> [What needs to be done]: What lines below contain the string "Control"? List them all.

[Exercise inputs — start]

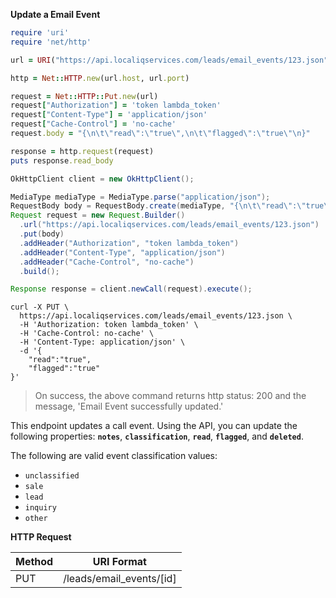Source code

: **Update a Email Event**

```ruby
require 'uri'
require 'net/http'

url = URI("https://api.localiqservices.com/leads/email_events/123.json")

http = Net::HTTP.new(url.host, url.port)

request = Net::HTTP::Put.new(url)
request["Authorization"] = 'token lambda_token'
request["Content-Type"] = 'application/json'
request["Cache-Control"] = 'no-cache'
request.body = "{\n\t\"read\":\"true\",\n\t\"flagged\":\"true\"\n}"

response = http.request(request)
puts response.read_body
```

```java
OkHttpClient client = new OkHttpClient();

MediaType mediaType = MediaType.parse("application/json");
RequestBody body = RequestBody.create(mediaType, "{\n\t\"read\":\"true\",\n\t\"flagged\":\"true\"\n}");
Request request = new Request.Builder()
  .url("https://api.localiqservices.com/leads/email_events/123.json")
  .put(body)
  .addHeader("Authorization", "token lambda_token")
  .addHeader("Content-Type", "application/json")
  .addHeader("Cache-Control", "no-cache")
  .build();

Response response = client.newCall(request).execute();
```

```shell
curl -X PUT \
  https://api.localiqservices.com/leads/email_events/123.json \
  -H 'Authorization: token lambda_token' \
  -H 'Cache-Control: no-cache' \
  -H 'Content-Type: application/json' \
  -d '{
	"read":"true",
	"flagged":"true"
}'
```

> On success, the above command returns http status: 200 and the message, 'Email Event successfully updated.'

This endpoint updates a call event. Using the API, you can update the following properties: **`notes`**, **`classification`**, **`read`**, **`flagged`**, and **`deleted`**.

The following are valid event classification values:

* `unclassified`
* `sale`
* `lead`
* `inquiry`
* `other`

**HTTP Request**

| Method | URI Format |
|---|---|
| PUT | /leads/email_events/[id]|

[Exercise inputs — finish]
[Exercise inputs — start]

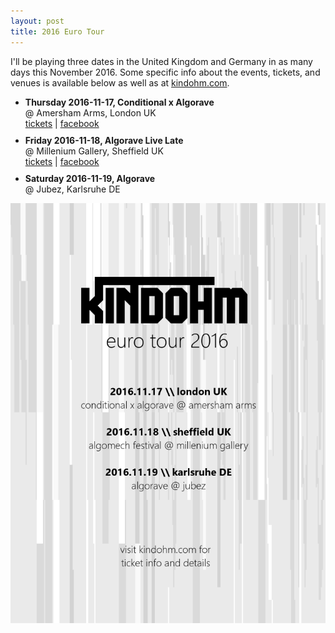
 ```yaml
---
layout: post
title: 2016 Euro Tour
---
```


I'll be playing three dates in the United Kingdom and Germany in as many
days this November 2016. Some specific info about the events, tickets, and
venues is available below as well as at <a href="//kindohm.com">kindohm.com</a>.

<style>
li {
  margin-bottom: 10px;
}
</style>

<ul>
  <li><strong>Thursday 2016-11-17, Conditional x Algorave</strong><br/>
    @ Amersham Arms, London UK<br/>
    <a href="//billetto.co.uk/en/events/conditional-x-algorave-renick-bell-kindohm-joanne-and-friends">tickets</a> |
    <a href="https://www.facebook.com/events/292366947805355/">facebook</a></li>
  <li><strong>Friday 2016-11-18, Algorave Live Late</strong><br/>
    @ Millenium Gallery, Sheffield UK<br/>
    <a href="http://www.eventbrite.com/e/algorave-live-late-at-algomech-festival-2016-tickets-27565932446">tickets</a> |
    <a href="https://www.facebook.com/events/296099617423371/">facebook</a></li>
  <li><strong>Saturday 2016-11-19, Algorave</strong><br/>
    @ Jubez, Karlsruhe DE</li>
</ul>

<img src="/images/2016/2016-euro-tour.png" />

[Exercise inputs — finish]
[Exercise inputs — start]

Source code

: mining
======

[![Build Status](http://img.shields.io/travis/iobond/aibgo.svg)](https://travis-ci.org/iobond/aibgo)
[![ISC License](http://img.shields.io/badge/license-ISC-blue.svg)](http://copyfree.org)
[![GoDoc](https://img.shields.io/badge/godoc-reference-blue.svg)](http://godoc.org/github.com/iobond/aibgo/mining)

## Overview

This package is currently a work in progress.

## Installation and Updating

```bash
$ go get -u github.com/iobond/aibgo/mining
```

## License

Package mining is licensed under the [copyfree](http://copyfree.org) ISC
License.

[Exercise inputs — finish]

> [Exercise answer]:
request["Cache-Control"] = 'no-cache'
  .addHeader("Cache-Control", "no-cache")
  -H 'Cache-Control: no-cache' \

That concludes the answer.